I recently decided to start exercising my C skills again by implementing some of the data compression algorithms I learned over the years.
The first one I did, I don't remember the name for - basically, keep a rolling hash of data, look it up in a hash table; if it matches, output a 1, if not a 0 and the literal. Optimise to be byte aligned by gathering 8 flags and emitting together.
That actually performed a lot better than I expected when I expanded the hash table to 1MB. Even better than `lz4 -1` on enwik8.
Next, I implemented a simple LZP or ROLZ scheme.
Using a (8k then 64k) table of arrays of (at first 8 then 16) references, I hashed the last (2 bytes, then 3) and scanned the list of references for the longest match. I then output a match flag, the index, and the length.

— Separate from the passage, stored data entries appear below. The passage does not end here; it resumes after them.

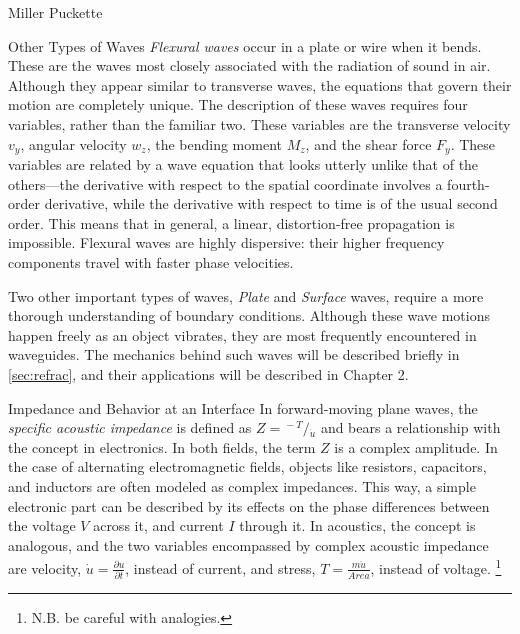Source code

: \documentclass[a4paper,10pt]{report}
\numberwithin{equation}{section}
\begin{document}
\begin{chapter}{Miller Puckette}
\begin{section}{Other Types of Waves}
\emph{Flexural waves} occur in a plate or wire when it bends. These are the waves most closely associated with the radiation of sound in air. Although they appear similar to transverse waves, the equations that govern their motion are completely unique. The description of these waves requires four variables, rather than the familiar two. These variables are the transverse velocity $v_y$, angular velocity $w_z$, the bending moment $M_z$, and the shear force $F_y$. These variables are related by a wave equation that looks utterly unlike that of the others---the derivative with respect to the spatial coordinate involves a fourth-order derivative, while the derivative with respect to time is of the usual second order. This means that in general, a linear, distortion-free propagation is impossible. Flexural waves are highly dispersive: their higher frequency components travel with faster phase velocities. \cite[p.~95]{Cremer1973}

Two other important types of waves, \emph{Plate} and \emph{Surface} waves, require a more thorough understanding of boundary conditions. Although these wave motions happen freely as an object vibrates, they are most frequently encountered in waveguides. The mechanics behind such waves will be described briefly in \ref{sec:refrac}, and their applications will be described in Chapter 2.

\end{section}


\begin{section}{Impedance and Behavior at an Interface}\label{sec:impedance}
In forward-moving plane waves, the \emph{specific acoustic impedance} is defined as $Z = {}^{{}{}-T}/{}_{\dot{u}}$ and bears a relationship with the concept in electronics. In both fields, the term $Z$ is a complex amplitude. In the case of alternating electromagnetic fields, objects like resistors, capacitors, and inductors are often modeled as complex impedances. This way, a simple electronic part can be described by its effects on the phase differences between the voltage $V$ across it, and current $I$ through it.\cite[p.~168]{scherz07} In acoustics, the concept is analogous, and the two variables encompassed by complex acoustic impedance are velocity, $\dot{u} = \frac{\partial u}{\partial t}$, instead of current, and stress, $T = \frac{m\ddot{u}}{Area}$, instead of voltage.\cite[p.~9]{Cremer1973} \footnote{ N.B. be careful with analogies.}


\end{section}
\end{chapter}
\end{document}

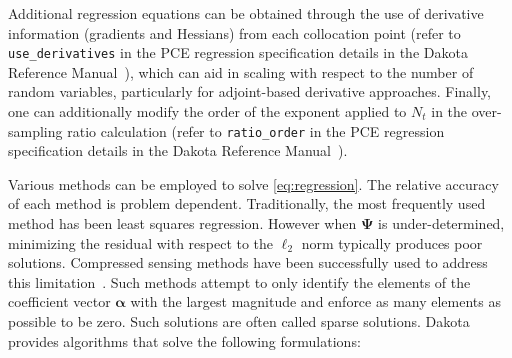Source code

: Additional regression equations can be obtained through the use of
derivative information (gradients and Hessians) from each collocation
point (refer to {\tt use\_derivatives} in the PCE regression
specification details in the Dakota Reference Manual~\cite{RefMan}),
which can aid in scaling with respect to the number of random
variables, particularly for adjoint-based derivative approaches.
Finally, one can additionally modify the order of the exponent 
applied to $N_t$ in the over-sampling ratio calculation (refer to 
{\tt ratio\_order} in the PCE regression specification details in the
Dakota Reference Manual~\cite{RefMan}).

Various methods can be employed to solve \eqref{eq:regression}.  The
relative accuracy of each method is problem dependent. Traditionally,
the most frequently used method has been least squares
regression. However when $\boldsymbol{\Psi}$ is under-determined,
minimizing the residual with respect to the $\ell_2$ norm typically
produces poor solutions. Compressed sensing methods have been
successfully used to address this
limitation~\cite{Blatman2011,Doostan2011}.  Such methods attempt to
only identify the elements of the coefficient vector
$\boldsymbol{\alpha}$ with the largest magnitude and enforce as many
elements as possible to be zero. Such solutions are often called
sparse solutions. Dakota provides algorithms that solve the following
formulations:
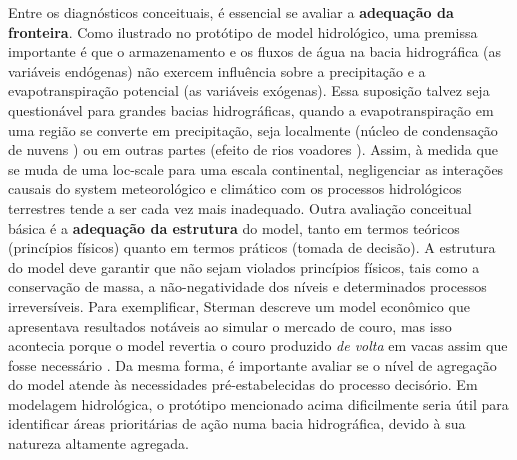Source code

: \documentclass[./main.tex]{subfiles}
\begin{document}
\par Entre os diagnósticos conceituais, é essencial se avaliar a \textbf{adequação da fronteira}. Como ilustrado no protótipo de \gls{model} hidrológico, uma premissa importante é que o armazenamento e os fluxos de água na bacia hidrográfica (as variáveis endógenas) não exercem influência sobre a precipitação e a evapotranspiração potencial (as variáveis exógenas). Essa suposição talvez seja questionável para grandes bacias hidrográficas, quando a evapotranspiração em uma região se converte em precipitação, seja localmente (núcleo de condensação de nuvens \cite{Poschl2010, Kerminen2012}) ou em outras partes (efeito de rios voadores \cite{Arraut2012, Pearce2019}). Assim, à medida que se muda de uma \gls{loc-scale} para uma escala continental, negligenciar as interações causais do \gls{system} meteorológico e climático com os processos hidrológicos terrestres tende a ser cada vez mais inadequado. Outra avaliação conceitual básica é a \textbf{adequação da estrutura} do \gls{model}, tanto em termos teóricos (princípios físicos) quanto em termos práticos (tomada de decisão). A estrutura do \gls{model} deve garantir que não sejam violados princípios físicos, tais como a conservação de massa, a não-negatividade dos níveis e determinados processos irreversíveis. Para exemplificar, Sterman descreve um \gls{model} econômico que apresentava resultados notáveis ao simular o mercado de couro, mas isso acontecia porque o \gls{model} revertia o couro produzido \textit{de volta} em vacas assim que fosse necessário \cite{sterman2000}. Da mesma forma, é importante avaliar se o nível de agregação do \gls{model} atende às necessidades pré-estabelecidas do processo decisório. Em modelagem hidrológica, o protótipo mencionado acima dificilmente seria útil para identificar áreas prioritárias de ação numa bacia hidrográfica, devido à sua natureza altamente agregada. 
\end{document}
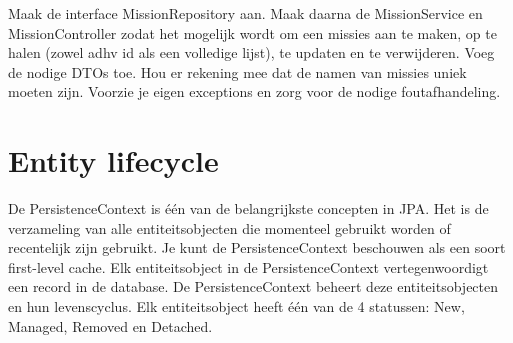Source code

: \begin{oefening}
Maak de interface MissionRepository aan. Maak daarna de MissionService en MissionController zodat het mogelijk wordt om een missies aan te maken, op te halen (zowel adhv id als een volledige lijst), te updaten en te verwijderen.  Voeg de nodige DTOs toe. Hou er rekening mee dat de namen van missies uniek moeten zijn. Voorzie je eigen exceptions en zorg voor de nodige foutafhandeling.


\end{oefening}


\section{Entity lifecycle}


De PersistenceContext is \'e\'en van de belangrijkste concepten in JPA. Het is de verzameling van alle entiteitsobjecten die momenteel gebruikt worden of recentelijk zijn gebruikt. Je kunt de PersistenceContext beschouwen als een soort first-level cache. Elk entiteitsobject in de PersistenceContext vertegenwoordigt een record in de database. De PersistenceContext beheert deze entiteitsobjecten en hun levenscyclus. Elk entiteitsobject heeft \'e\'en van de 4 statussen: New,  Managed, Removed en Detached.


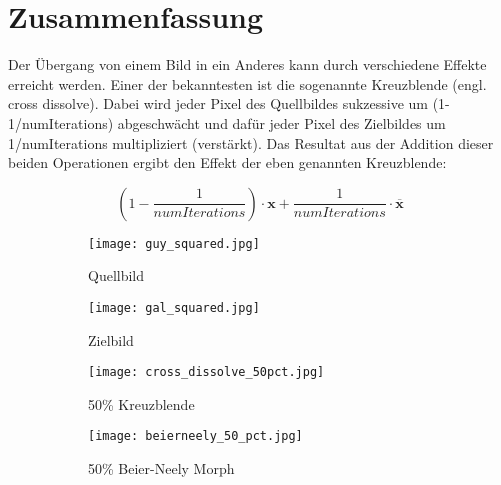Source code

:\section*{Zusammenfassung}

Der Übergang von einem Bild in ein Anderes kann durch verschiedene
Effekte erreicht werden. Einer der bekanntesten ist die sogenannte
Kreuzblende (engl. cross dissolve). Dabei wird jeder Pixel des Quellbildes
sukzessive um (1-1/numIterations) abgeschwächt und dafür jeder Pixel
des Zielbildes um 1/numIterations multipliziert (verstärkt). 
Das Resultat aus der Addition dieser beiden Operationen ergibt den
Effekt der eben genannten Kreuzblende:

\begin{equation}	
	\left( 1-\frac{1}{numIterations} \right) \cdot \mathbf{x} + \frac{1}{numIterations} \cdot \overline{\mathbf{x}}
\end{equation}




\begin{figure}
	
	\centering
	\begin{subfigure}{0.4\textwidth}
		\centering
		\texttt{[image: guy\_squared.jpg]}
		\caption{Quellbild}
		\label{fig:source}
	\end{subfigure}
	\hfill
	\begin{subfigure}{0.4\textwidth}
		\centering
		\texttt{[image: gal\_squared.jpg]}
		\caption{Zielbild}
		\label{fig:dest}
	\end{subfigure}
	
	\centering
	\begin{subfigure}{0.4\textwidth}
		\centering
		\texttt{[image: cross\_dissolve\_50pct.jpg]}
		\caption{50\% Kreuzblende}
		\label{fig:dissolve}
	\end{subfigure}
	\hfill
	\begin{subfigure}{0.4\textwidth}
		\centering
		\texttt{[image: beierneely\_50\_pct.jpg]}
		\caption{50\% Beier-Neely Morph}
		\label{fig:morph}
	\end{subfigure}
	\caption{}
	\label{fig:side-by-side}
	
\end{figure}
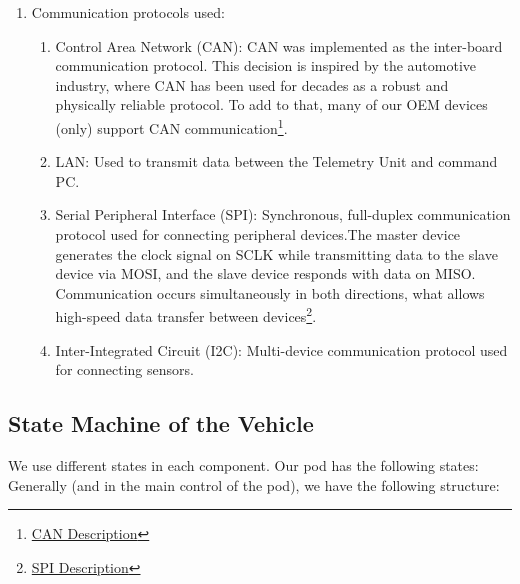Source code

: \begin{enumerate}
    \item Communication protocols used: 
\begin{enumerate}
    \item Control Area Network (CAN): CAN was implemented as the inter-board communication protocol. This decision is inspired by the automotive industry, where CAN has been used for decades as a robust and physically reliable protocol.
    To add to that, many of our OEM devices (only) support CAN communication\footnote{\href{https://www.ti.com/lit/an/sloa101b/sloa101b.pdf}{CAN Description}}.
    \item LAN: Used to transmit data between the Telemetry Unit and command PC.
    \item Serial Peripheral Interface (SPI): Synchronous, full-duplex communication protocol used for connecting peripheral devices.The master device generates the clock signal on SCLK while transmitting data to the slave device via MOSI, and the slave device responds with data on MISO. Communication occurs simultaneously in both directions, what allows high-speed data transfer between devices\footnote{\href{https://www.ti.com/lit/ug/sprugp2a/sprugp2a.pdf?ts=1710046776474\&ref\_url=https\%253A\%252F\%252Fwww.google.com\%252F}{SPI Description}}.


    \item Inter-Integrated Circuit (I2C): Multi-device communication protocol used for connecting sensors.
\end{enumerate}

\end{enumerate}


\subsection{State Machine of the Vehicle}

We use different states in each component. Our pod has the following states:
Generally (and in the main control of the pod), we have the following structure:

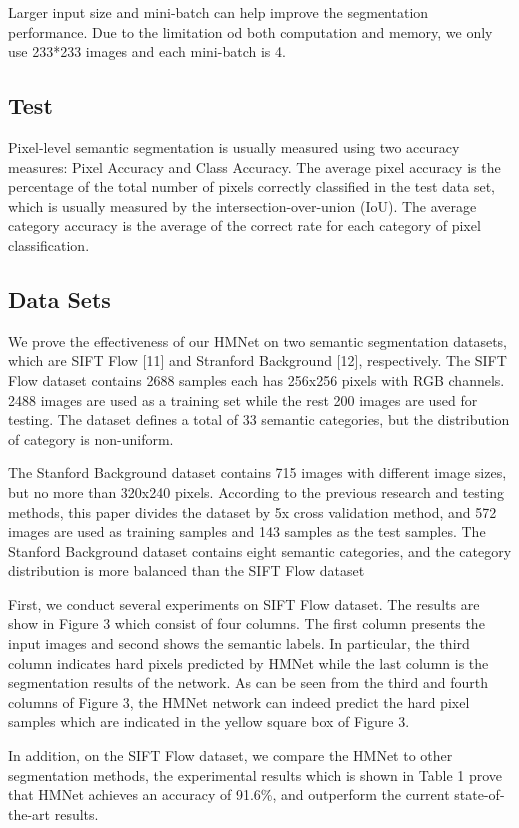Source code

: \documentclass[10.5pt,compsoc]{TsT}
\theoremstyle{mystyle}
\begin{document}
{Larger input size and mini-batch can help improve the segmentation performance. Due to the limitation od both computation and memory, we only use 233*233 images and each mini-batch is 4.

\subsection{Test}
\noindent
Pixel-level semantic segmentation is usually measured using two accuracy measures: Pixel Accuracy and Class Accuracy. The average pixel accuracy is the percentage of the total number of pixels correctly classified in the test data set, which is usually measured by the intersection-over-union (IoU). The average category accuracy is the average of the correct rate for each category of pixel classification.

\subsection{Data Sets}
\noindent
We prove the effectiveness of our HMNet on two semantic segmentation datasets, which are SIFT Flow [11] and Stranford Background [12], respectively. The SIFT Flow dataset contains 2688 samples each has 256x256 pixels with RGB channels. 2488 images are used as a training set while the rest 200 images are used for testing. The dataset defines a total of 33 semantic categories, but the distribution of category is non-uniform.

The Stanford Background dataset contains 715 images with different image sizes, but no more than 320x240 pixels. According to the previous research and testing methods, this paper divides the dataset by 5x cross validation method, and 572 images are used as training samples and 143 samples as the test samples. The Stanford Background dataset contains eight semantic categories, and the category distribution is more balanced than the SIFT Flow dataset

First, we conduct several experiments on SIFT Flow dataset. The results are show in Figure 3 which consist of four columns. The first column presents the input images and second shows the semantic labels. In particular, the third column indicates hard pixels predicted by HMNet while the last column is the segmentation results of the network. As can be seen from the third and fourth columns of Figure 3, the HMNet network can indeed predict the hard pixel samples which are indicated in the yellow square box of Figure 3.

In addition, on the SIFT Flow dataset, we compare the HMNet to other segmentation methods, the experimental results which is shown in Table 1 prove that HMNet achieves an accuracy of 91.6\%, and outperform the current state-of-the-art results.

}
\end{document}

If the length is short enough, I can store all that in a single byte, so even match lengths of 2 are acceptable.
Sequential literals are gathered into blocks with a (0, len) byte.
In either case if the length hits the maximum for its original size, an additional byte is read and added, allowing match lengths of (2 + 15 + 255) in the original, then (2 + 7 + 255) in the 16-deep. Literal runs can be up to (128 + 255) bytes long.
Literal run byte: 0lll llll (l = length - 1)
Original match flag byte: 1iii llll (i = index, l = length - 2)
Revised match flag byte: 1lll iiii
Again the results are not bad. I've done no optimisation for speed, but can manage to compress enwik9 in ~24 seconds, resulting in 485,910,956 bytes, and decompresses in ~12seconds.
For enwik8 it compresses to 55,343,408 bytes.
1. Would this count as LZP, or ROLZ, or is LZP typically a ROLZ?
2. I currently update the hash tables for every byte [up to -3 from the current] - is there a better scheme?
The longest match I've managed in enwik8 was 264 bytes. I guess my next step is to start gathering statistics to see how it's really performing.